[[ Task data, beginning ]]
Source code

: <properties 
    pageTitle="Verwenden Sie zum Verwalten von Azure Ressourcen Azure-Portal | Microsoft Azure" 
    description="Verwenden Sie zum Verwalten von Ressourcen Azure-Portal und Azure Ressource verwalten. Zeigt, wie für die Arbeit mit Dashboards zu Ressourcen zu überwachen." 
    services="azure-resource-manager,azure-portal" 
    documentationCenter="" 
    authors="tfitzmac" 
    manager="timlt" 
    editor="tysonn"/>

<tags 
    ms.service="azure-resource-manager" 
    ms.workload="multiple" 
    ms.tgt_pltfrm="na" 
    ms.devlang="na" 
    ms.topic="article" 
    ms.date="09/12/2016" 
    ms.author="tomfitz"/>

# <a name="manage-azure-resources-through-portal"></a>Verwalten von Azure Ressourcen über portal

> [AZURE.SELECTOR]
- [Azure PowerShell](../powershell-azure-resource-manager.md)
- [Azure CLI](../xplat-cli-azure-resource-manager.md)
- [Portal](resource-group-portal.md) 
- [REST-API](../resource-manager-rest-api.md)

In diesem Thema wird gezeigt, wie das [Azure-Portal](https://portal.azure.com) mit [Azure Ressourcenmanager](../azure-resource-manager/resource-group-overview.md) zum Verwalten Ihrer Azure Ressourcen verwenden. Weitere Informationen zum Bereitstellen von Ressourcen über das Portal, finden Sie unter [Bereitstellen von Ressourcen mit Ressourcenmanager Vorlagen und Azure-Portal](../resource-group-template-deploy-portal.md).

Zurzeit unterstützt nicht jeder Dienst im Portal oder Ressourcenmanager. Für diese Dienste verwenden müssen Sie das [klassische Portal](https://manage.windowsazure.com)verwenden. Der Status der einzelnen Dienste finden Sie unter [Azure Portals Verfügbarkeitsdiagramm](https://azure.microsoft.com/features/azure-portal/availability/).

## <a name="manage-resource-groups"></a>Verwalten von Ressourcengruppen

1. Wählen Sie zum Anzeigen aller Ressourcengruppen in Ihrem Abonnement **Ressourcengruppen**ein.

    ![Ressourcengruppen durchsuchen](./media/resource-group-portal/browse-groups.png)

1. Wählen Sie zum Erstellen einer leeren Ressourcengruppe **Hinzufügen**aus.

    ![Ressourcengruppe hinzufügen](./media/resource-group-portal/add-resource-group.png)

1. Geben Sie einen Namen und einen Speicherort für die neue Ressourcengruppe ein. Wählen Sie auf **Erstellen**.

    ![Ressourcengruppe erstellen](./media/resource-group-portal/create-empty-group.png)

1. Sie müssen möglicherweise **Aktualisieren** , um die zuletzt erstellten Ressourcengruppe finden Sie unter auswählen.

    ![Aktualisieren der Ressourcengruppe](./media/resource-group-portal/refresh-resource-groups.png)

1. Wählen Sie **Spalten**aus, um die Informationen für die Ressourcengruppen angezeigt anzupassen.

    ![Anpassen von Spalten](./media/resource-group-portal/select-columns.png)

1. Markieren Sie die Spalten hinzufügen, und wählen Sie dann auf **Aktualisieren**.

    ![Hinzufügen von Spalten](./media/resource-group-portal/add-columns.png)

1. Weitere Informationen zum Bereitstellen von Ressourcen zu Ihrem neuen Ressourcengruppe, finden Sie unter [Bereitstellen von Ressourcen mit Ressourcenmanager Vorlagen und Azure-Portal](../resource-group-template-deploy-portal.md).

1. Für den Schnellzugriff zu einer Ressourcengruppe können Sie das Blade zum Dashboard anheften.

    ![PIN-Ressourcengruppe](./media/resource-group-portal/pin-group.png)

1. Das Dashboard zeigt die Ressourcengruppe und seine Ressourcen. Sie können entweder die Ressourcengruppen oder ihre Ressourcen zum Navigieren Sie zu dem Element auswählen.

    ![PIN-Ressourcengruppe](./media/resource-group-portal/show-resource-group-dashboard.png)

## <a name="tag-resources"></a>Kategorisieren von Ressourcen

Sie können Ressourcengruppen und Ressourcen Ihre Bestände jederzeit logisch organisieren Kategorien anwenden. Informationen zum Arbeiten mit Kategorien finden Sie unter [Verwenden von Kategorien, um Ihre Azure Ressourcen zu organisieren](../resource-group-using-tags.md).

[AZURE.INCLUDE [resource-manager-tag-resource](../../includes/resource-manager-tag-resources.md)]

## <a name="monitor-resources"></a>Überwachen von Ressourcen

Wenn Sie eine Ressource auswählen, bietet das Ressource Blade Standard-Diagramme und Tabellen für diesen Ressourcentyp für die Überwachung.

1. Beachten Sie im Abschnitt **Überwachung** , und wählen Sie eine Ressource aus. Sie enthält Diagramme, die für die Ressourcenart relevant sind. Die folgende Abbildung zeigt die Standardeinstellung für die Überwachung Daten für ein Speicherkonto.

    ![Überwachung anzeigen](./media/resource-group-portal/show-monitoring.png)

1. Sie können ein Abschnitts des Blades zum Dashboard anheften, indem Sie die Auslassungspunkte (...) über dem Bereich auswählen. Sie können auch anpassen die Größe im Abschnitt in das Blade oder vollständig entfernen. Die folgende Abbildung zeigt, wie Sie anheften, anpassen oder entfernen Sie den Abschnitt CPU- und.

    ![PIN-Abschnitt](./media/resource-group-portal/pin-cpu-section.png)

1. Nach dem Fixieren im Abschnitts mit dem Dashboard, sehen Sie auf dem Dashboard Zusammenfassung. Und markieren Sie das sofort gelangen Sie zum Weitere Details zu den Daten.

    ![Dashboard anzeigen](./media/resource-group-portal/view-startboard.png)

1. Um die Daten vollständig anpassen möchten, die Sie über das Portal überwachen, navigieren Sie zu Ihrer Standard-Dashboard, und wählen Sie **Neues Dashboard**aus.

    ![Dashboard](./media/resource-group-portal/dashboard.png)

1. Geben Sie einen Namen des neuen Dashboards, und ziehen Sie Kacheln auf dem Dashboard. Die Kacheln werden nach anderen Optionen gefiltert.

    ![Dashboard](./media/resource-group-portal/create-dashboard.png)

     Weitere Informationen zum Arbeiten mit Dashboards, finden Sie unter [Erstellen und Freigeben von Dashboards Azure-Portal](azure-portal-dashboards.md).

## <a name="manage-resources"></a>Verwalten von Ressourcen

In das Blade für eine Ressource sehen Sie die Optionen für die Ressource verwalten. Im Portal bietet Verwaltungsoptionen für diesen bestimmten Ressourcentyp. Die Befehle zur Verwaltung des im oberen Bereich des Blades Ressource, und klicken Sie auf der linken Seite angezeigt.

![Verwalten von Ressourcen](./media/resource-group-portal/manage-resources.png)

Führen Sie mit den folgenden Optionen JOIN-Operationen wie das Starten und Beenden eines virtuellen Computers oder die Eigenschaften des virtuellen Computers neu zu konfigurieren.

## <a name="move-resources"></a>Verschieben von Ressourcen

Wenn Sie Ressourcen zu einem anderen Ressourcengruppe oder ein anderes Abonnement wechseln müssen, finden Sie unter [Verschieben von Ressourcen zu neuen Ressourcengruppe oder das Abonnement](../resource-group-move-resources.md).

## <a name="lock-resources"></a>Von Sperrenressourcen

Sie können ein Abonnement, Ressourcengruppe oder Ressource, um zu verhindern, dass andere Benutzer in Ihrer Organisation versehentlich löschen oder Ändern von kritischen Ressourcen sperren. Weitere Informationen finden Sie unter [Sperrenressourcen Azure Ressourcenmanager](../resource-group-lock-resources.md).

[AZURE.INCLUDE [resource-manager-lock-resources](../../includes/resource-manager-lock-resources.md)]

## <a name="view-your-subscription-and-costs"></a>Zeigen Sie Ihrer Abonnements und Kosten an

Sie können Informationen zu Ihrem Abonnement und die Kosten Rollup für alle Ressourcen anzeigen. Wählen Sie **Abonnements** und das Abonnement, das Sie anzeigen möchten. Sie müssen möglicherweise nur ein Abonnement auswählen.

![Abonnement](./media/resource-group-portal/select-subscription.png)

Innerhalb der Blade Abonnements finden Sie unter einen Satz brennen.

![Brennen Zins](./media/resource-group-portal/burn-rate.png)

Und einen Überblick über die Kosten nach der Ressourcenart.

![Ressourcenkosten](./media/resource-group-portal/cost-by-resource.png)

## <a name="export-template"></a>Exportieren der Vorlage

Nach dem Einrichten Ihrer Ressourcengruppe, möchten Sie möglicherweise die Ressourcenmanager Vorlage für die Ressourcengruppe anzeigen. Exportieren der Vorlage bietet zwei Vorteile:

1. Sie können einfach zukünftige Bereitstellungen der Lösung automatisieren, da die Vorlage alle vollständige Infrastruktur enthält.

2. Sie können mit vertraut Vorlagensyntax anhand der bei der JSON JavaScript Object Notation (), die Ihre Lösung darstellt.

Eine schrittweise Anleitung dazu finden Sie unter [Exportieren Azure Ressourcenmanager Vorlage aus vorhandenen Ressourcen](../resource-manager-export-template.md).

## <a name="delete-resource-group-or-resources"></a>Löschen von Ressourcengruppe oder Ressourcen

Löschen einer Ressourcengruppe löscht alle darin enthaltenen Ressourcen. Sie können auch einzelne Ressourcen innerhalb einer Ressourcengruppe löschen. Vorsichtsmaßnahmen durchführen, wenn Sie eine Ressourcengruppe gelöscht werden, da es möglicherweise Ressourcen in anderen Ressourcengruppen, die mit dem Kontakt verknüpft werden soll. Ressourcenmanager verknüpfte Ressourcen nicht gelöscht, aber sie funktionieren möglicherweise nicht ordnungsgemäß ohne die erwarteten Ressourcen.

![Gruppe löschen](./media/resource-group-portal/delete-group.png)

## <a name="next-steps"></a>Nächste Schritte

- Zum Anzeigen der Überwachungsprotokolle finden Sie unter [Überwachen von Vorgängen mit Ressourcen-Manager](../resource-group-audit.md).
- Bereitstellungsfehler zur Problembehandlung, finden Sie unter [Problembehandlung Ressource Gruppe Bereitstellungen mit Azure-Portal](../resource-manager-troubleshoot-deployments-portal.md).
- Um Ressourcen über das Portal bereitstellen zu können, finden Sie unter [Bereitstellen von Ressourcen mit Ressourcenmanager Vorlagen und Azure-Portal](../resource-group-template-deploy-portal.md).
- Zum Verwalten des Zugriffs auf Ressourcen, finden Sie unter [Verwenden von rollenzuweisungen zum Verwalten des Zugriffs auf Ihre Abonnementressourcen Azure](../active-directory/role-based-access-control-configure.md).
[[ Task data, end ]]
**Instructions to follow**
Set out, exactly as written, the lines from the line with "2. Sie können" to the last line of the records, inclusive, and only those lines.

**Response to this task**
2. Sie können mit vertraut Vorlagensyntax anhand der bei der JSON JavaScript Object Notation (), die Ihre Lösung darstellt.

Eine schrittweise Anleitung dazu finden Sie unter [Exportieren Azure Ressourcenmanager Vorlage aus vorhandenen Ressourcen](../resource-manager-export-template.md).

## <a name="delete-resource-group-or-resources"></a>Löschen von Ressourcengruppe oder Ressourcen

Löschen einer Ressourcengruppe löscht alle darin enthaltenen Ressourcen. Sie können auch einzelne Ressourcen innerhalb einer Ressourcengruppe löschen. Vorsichtsmaßnahmen durchführen, wenn Sie eine Ressourcengruppe gelöscht werden, da es möglicherweise Ressourcen in anderen Ressourcengruppen, die mit dem Kontakt verknüpft werden soll. Ressourcenmanager verknüpfte Ressourcen nicht gelöscht, aber sie funktionieren möglicherweise nicht ordnungsgemäß ohne die erwarteten Ressourcen.

![Gruppe löschen](./media/resource-group-portal/delete-group.png)

## <a name="next-steps"></a>Nächste Schritte

- Zum Anzeigen der Überwachungsprotokolle finden Sie unter [Überwachen von Vorgängen mit Ressourcen-Manager](../resource-group-audit.md).
- Bereitstellungsfehler zur Problembehandlung, finden Sie unter [Problembehandlung Ressource Gruppe Bereitstellungen mit Azure-Portal](../resource-manager-troubleshoot-deployments-portal.md).
- Um Ressourcen über das Portal bereitstellen zu können, finden Sie unter [Bereitstellen von Ressourcen mit Ressourcenmanager Vorlagen und Azure-Portal](../resource-group-template-deploy-portal.md).
- Zum Verwalten des Zugriffs auf Ressourcen, finden Sie unter [Verwenden von rollenzuweisungen zum Verwalten des Zugriffs auf Ihre Abonnementressourcen Azure](../active-directory/role-based-access-control-configure.md).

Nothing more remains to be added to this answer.